パッと言われても難しいと思うので、下記の図に例を出しました。
スマートフォンのような通信機器、家にあるような電子レンジやエアコンのような家電機器などが組込みシステムです。
上記のように組込みシステムの特徴を聞くと、組込みシステムとIoTを同期であると考える人が多いかもしれませんが、IoT=組込みシステムではありません。
IoTの正式名称はInternet of Thingsの略称であり、物がインターネットに繋がっていることを表します。
ちなみにIoTと言葉が似ているITでは意味が全く違うため、注意しましょう。
ITはInformation Technologyの略称です。
採用技術
では、実際に発表者がどういう技術を使用していたのかについて紹介します。
主にC言語を使う開発を行っていました。
Web画面を含む開発が増えてきており、その場合はPHPとフロント言語を使用した開発、またはC++、Javaを使用した開発を行いました。

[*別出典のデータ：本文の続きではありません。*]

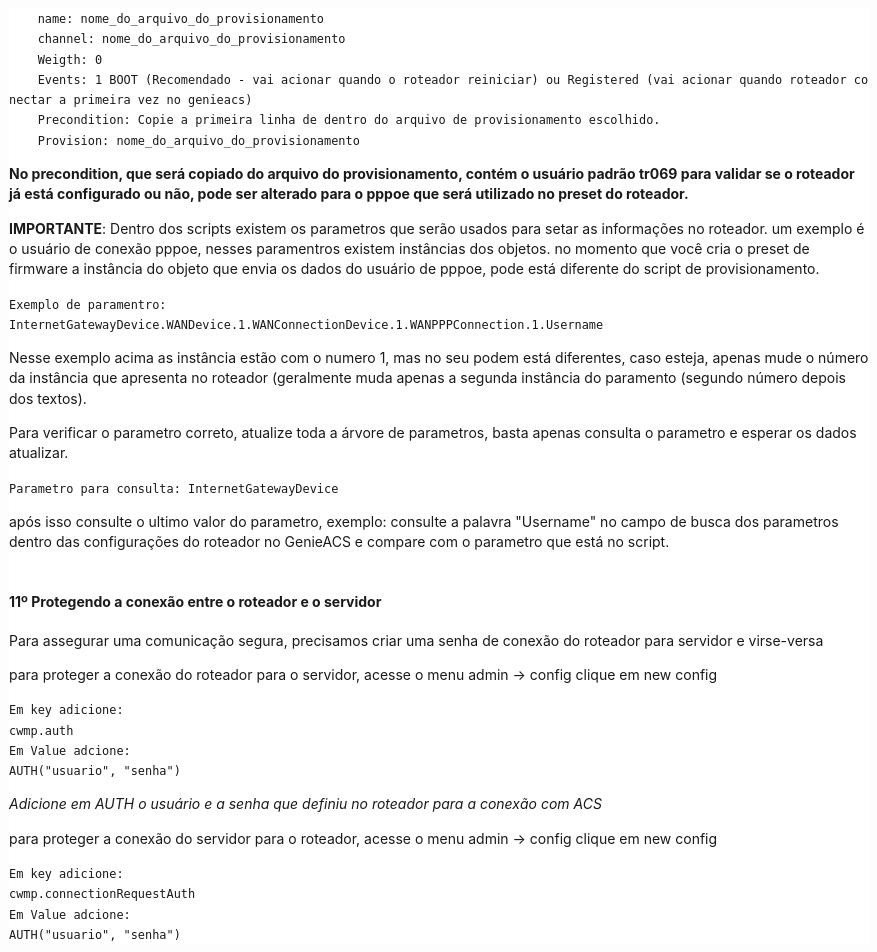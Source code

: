         name: nome_do_arquivo_do_provisionamento  
        channel: nome_do_arquivo_do_provisionamento
        Weigth: 0
        Events: 1 BOOT (Recomendado - vai acionar quando o roteador reiniciar) ou Registered (vai acionar quando roteador conectar a primeira vez no genieacs)
        Precondition: Copie a primeira linha de dentro do arquivo de provisionamento escolhido.
        Provision: nome_do_arquivo_do_provisionamento
        
**No precondition, que será copiado do arquivo do provisionamento, contém o usuário padrão tr069 para validar se o roteador já está configurado ou não, pode ser alterado para o pppoe que será utilizado no preset do roteador.** </br>

**IMPORTANTE**: Dentro dos scripts existem os parametros que serão usados para setar as informações no roteador. um exemplo é o usuário de conexão pppoe, nesses paramentros existem instâncias dos objetos. no momento que você cria o preset de firmware a instância do objeto que envia os dados do usuário de pppoe, pode está diferente do script de provisionamento.
    
    Exemplo de paramentro:
    InternetGatewayDevice.WANDevice.1.WANConnectionDevice.1.WANPPPConnection.1.Username

Nesse exemplo acima as instância estão com o numero 1, mas no seu podem está diferentes, caso esteja, apenas mude o número da instância que apresenta no roteador (geralmente muda apenas a segunda instância do paramento (segundo número depois dos textos).</br>

Para verificar o parametro correto, atualize toda a árvore de parametros, basta apenas consulta o parametro e esperar os dados atualizar.

    Parametro para consulta: InternetGatewayDevice
    
após isso consulte o ultimo valor do parametro, exemplo: consulte a palavra "Username" no campo de busca dos parametros dentro das configurações do roteador no GenieACS e compare com o parametro que está no script.
#
#### 11º Protegendo a conexão entre o roteador e o servidor

Para assegurar uma comunicação segura, precisamos criar uma senha de conexão do roteador para servidor e virse-versa</br>

para proteger a conexão do roteador para o servidor, acesse o menu admin -> config clique em new config </br>

    Em key adicione:
    cwmp.auth
    Em Value adcione:
    AUTH("usuario", "senha")

_Adicione em AUTH o usuário e a senha que definiu no roteador para a conexão com ACS_


para proteger a conexão do servidor para o roteador, acesse o menu admin -> config clique em new config </br>

    Em key adicione:
    cwmp.connectionRequestAuth
    Em Value adcione:
    AUTH("usuario", "senha")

OSに関しては、基本linuxベースのOSを使用し、Armadillo Base OSというDebianベースのOS、CentOS、ThreadX(RTOS)を使用していました。
WebサーバはApache、DBはPostgreSQLを使用していました。
通信プロトコルはHTTP、MQTT、ModbusTCP、ECHONET Lite、BacnetIP、ModbusRTUを用いていました。
通信プロトコルについては、もう少し補足します。
下記の図の青線で引かれているのは、通信のインターフェースが有線/無線LANで通信できるプロトコルであり、一般的なネットワーク機器と親和性が強みです。
ModbusRTUはインターフェースでいうと、RS485というものであり、電線2本で機器間を通信します。
USB-RS485変換器を使い、対向機器に挿して通信を行うという形です。
強みとしては、ノイズに強い点とリアルタイム性という点が挙げられます。
経験したプロジェクト その1
それでは、発表者が実際に経験したプロジェクトについて紹介します。
1つ目の内容としては、再生エネルギー事業の制御システムに関しての開発です。
開発では下図のクラウド、もしくはオンプレサーバやGWといった赤字で書かれていた部分のシステムを作っていました。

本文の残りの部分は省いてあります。